Contact InformationContact Tracey
More InformationStunning and talented 16 hands 3ins, 11 yr old, Dark Brown, KWPN, Gelding. I have owned this special boy since he was 4 rising 5 yr old, have produced him carefully and correctly with a bright future in mind.
He is super talented. Straight, correct balanced paces with a exceptionally powerful jump. He is careful yet brave- nothing phases him from ditches, water, steps, banks, owl holes. He thrives on his work and pleasing his rider- a true competition horse. Jumped clear newcomers, gained over 80% BD and had wins up to 100 level BE. With scope for so much more. I bought him and was producing him to be atleast my 2* horse. He is an utter gentleman in every way to handle- shoe, box, clip, teeth, bath. Handled by all members of the family- from toddler to grandad.Lives in and out. I took him with me to work on both dressage and jumping yards, done 4 day shows at Bicton and he settles wherever he is and loves having a job to do. He can be left in the lorry alone without fuss. He hacks alone and in company and is good in all traffic.
I need to find him a home where the rider is knowledgeable and gutsy. He is cold backed and can be sensitive. He never rears or naps.. but has one hell of a buck if his rider does not have the skills Of how to deal with a horse like this. I love the horse so he has been xrayed to ensure no pain/kissing spines- which he doesn’t. This is just his quirk, but as he is powerful he is under no circumstances a novice ride. I cannot stress this enough. Under no circumstances will I sell him to anybody I don’t feel is knowledgable enough. Home is so much more important than price.

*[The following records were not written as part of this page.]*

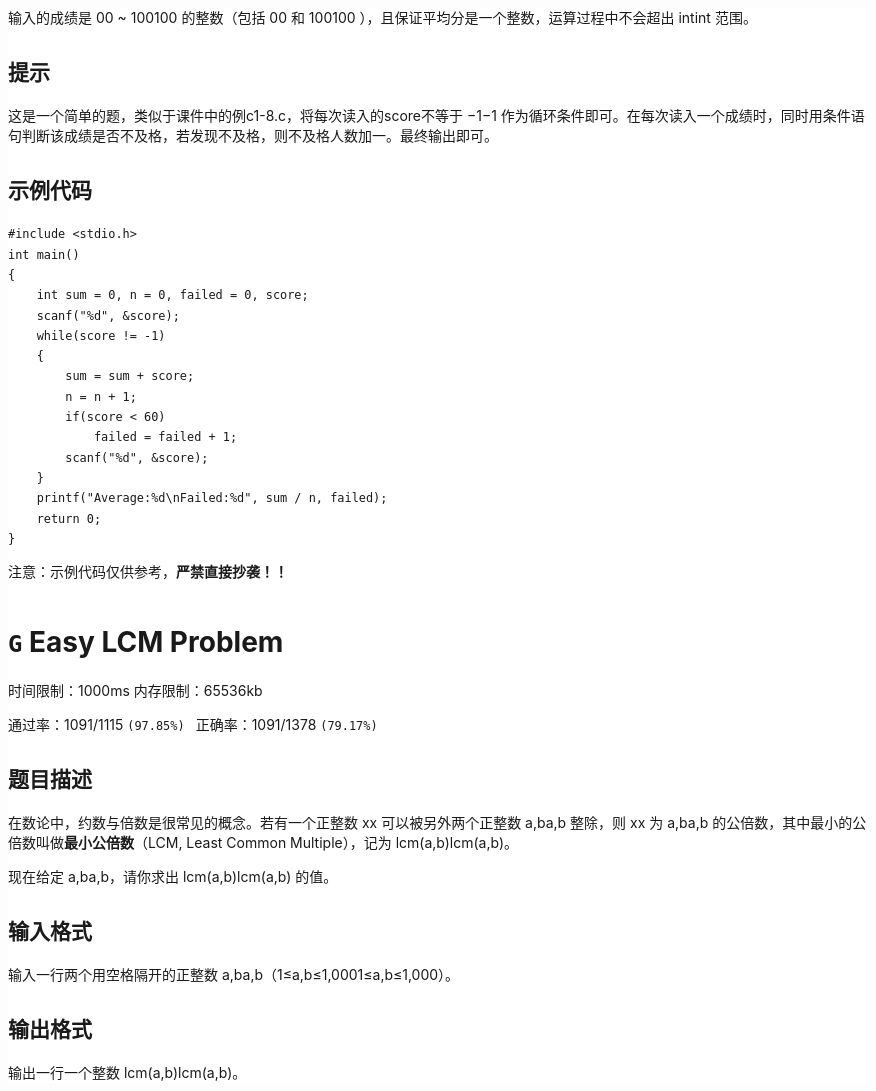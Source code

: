 输入的成绩是 00 ~ 100100 的整数（包括 00 和 100100 ），且保证平均分是一个整数，运算过程中不会超出 intint 范围。

## 提示

这是一个简单的题，类似于课件中的例c1-8.c，将每次读入的score不等于 −1−1 作为循环条件即可。在每次读入一个成绩时，同时用条件语句判断该成绩是否不及格，若发现不及格，则不及格人数加一。最终输出即可。

## 示例代码

```
#include <stdio.h>
int main()
{
    int sum = 0, n = 0, failed = 0, score;
    scanf("%d", &score);
    while(score != -1)
    {
        sum = sum + score;
        n = n + 1;
        if(score < 60)
            failed = failed + 1;
        scanf("%d", &score);
    }
    printf("Average:%d\nFailed:%d", sum / n, failed);
    return 0;
}
```

注意：示例代码仅供参考，**严禁直接抄袭！！**



# `G` Easy LCM Problem

时间限制：1000ms  内存限制：65536kb

通过率：1091/1115 `(97.85%) `  正确率：1091/1378 `(79.17%)`

## 题目描述

在数论中，约数与倍数是很常见的概念。若有一个正整数 xx 可以被另外两个正整数 a,ba,b 整除，则 xx 为 a,ba,b 的公倍数，其中最小的公倍数叫做**最小公倍数**（LCM, Least Common Multiple），记为 lcm(a,b)lcm(a,b)。

现在给定 a,ba,b，请你求出 lcm(a,b)lcm(a,b) 的值。

## 输入格式

输入一行两个用空格隔开的正整数 a,ba,b（1≤a,b≤1,0001≤a,b≤1,000）。

## 输出格式

输出一行一个整数 lcm(a,b)lcm(a,b)。
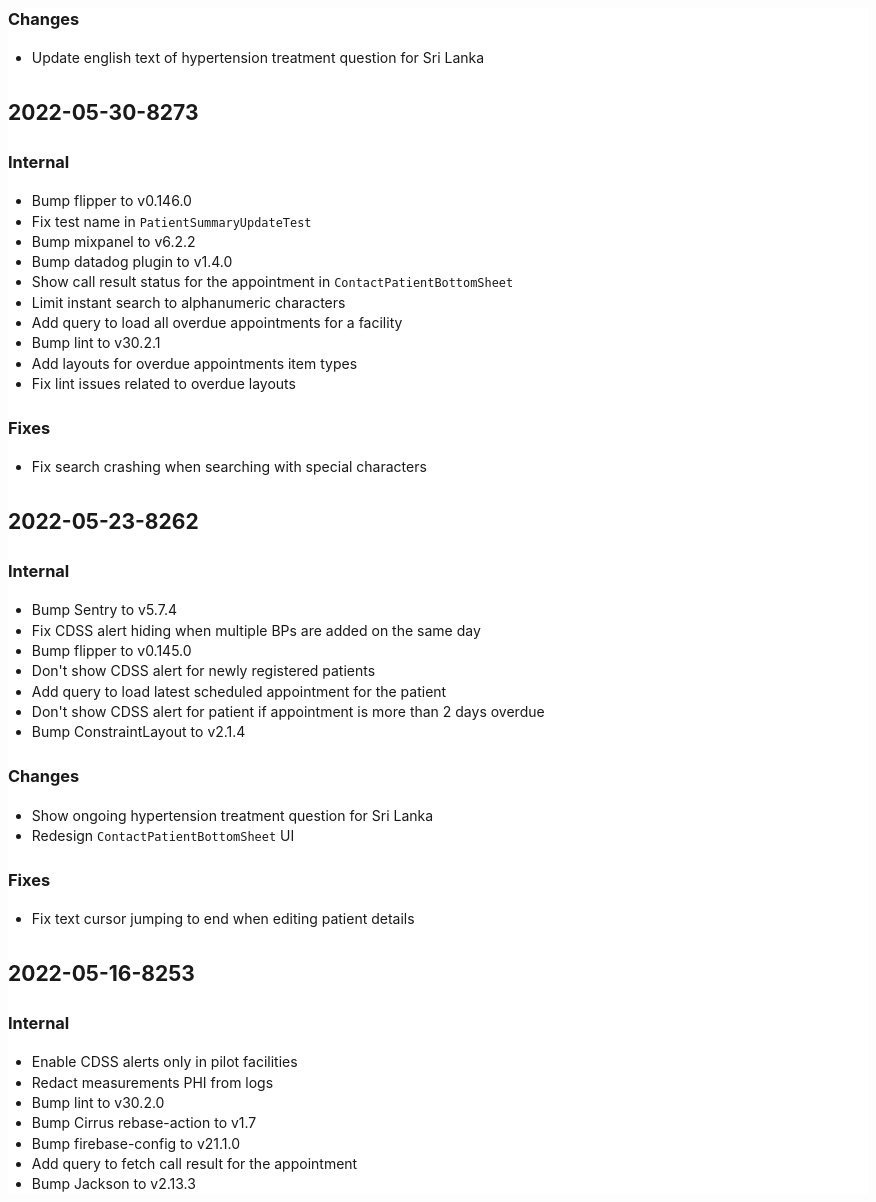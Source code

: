 ### Changes

- Update english text of hypertension treatment question for Sri Lanka

## 2022-05-30-8273

### Internal

- Bump flipper to v0.146.0
- Fix test name in `PatientSummaryUpdateTest`
- Bump mixpanel to v6.2.2
- Bump datadog plugin to v1.4.0
- Show call result status for the appointment in `ContactPatientBottomSheet`
- Limit instant search to alphanumeric characters
- Add query to load all overdue appointments for a facility
- Bump lint to v30.2.1
- Add layouts for overdue appointments item types
- Fix lint issues related to overdue layouts

### Fixes

- Fix search crashing when searching with special characters

## 2022-05-23-8262

### Internal

- Bump Sentry to v5.7.4
- Fix CDSS alert hiding when multiple BPs are added on the same day
- Bump flipper to v0.145.0
- Don't show CDSS alert for newly registered patients
- Add query to load latest scheduled appointment for the patient
- Don't show CDSS alert for patient if appointment is more than 2 days overdue
- Bump ConstraintLayout to v2.1.4

### Changes

- Show ongoing hypertension treatment question for Sri Lanka
- Redesign `ContactPatientBottomSheet` UI

### Fixes

- Fix text cursor jumping to end when editing patient details

## 2022-05-16-8253

### Internal

- Enable CDSS alerts only in pilot facilities
- Redact measurements PHI from logs
- Bump lint to v30.2.0
- Bump Cirrus rebase-action to v1.7
- Bump firebase-config to v21.1.0
- Add query to fetch call result for the appointment
- Bump Jackson to v2.13.3
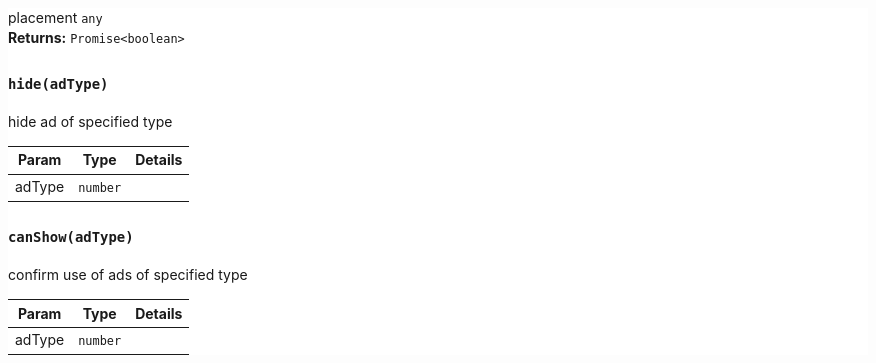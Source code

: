   <tr>
    <td>
      placement</td>
    <td>
      <code>any</code>
    </td>
    <td>
      </td>
  </tr>
  </tbody>
</table>

<div class="return-value" markdown="1">
  <i class="icon ion-arrow-return-left"></i>
  <b>Returns:</b> <code>Promise&lt;boolean&gt;</code> 
</div><h3><a class="anchor" name="hide" href="#hide"></a><code>hide(adType)</code></h3>


hide ad of specified type
<table class="table param-table" style="margin:0;">
  <thead>
  <tr>
    <th>Param</th>
    <th>Type</th>
    <th>Details</th>
  </tr>
  </thead>
  <tbody>
  <tr>
    <td>
      adType</td>
    <td>
      <code>number</code>
    </td>
    <td>
      </td>
  </tr>
  </tbody>
</table>

<h3><a class="anchor" name="canShow" href="#canShow"></a><code>canShow(adType)</code></h3>


confirm use of ads of specified type
<table class="table param-table" style="margin:0;">
  <thead>
  <tr>
    <th>Param</th>
    <th>Type</th>
    <th>Details</th>
  </tr>
  </thead>
  <tbody>
  <tr>
    <td>
      adType</td>
    <td>
      <code>number</code>
    </td>
    <td>
      </td>
  </tr>
  </tbody>
</table>

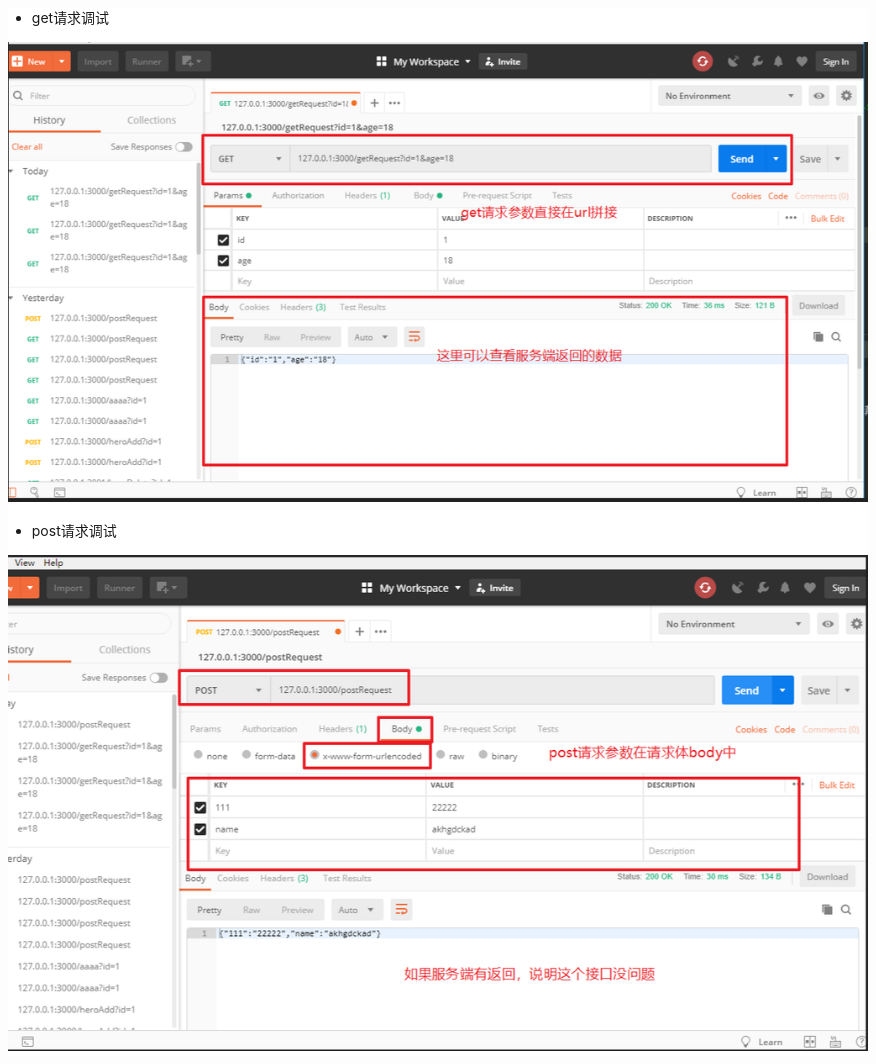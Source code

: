 

* get请求调试

![1566745476720](day02.assets/1566745476720.png)



* post请求调试

![1566745514082](day02.assets/1566745514082.png)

Due to my circumstances (young family and work commitments) I have finally made the hardest decision to offer him to somebody that can fulfill all his potential. He is being sold from the field. Anybody with knowledge of cold backed, competition horses will know that the next 4-6 weeks is vital. He does not remain sensitive when in full work, but requires time to bring him back that I simply don’t have. It breaks my heart to offer him for sale- I know I will never own anything as talented as him again, and he is such a loved member of our family. I now realise that my life is not going to change enough for me to accommodate him, and me loving him, not wanting to let him go is now just being unfair on him. If I could take 6 weeks life out of my normal life and work him everyday I would never, ever part with him.
I know I am looking for a home that are few and far between. I was 19/20 when I bought him, zero responsibilities and lived and breathed for my horses.. so if I can get such enjoyment and success from him then somebody out there is also capable.
NO TIMEWASTERS!!! This is heart breaking, I feel like I am giving up my dream so this horse has a chance to be everything I believe he can.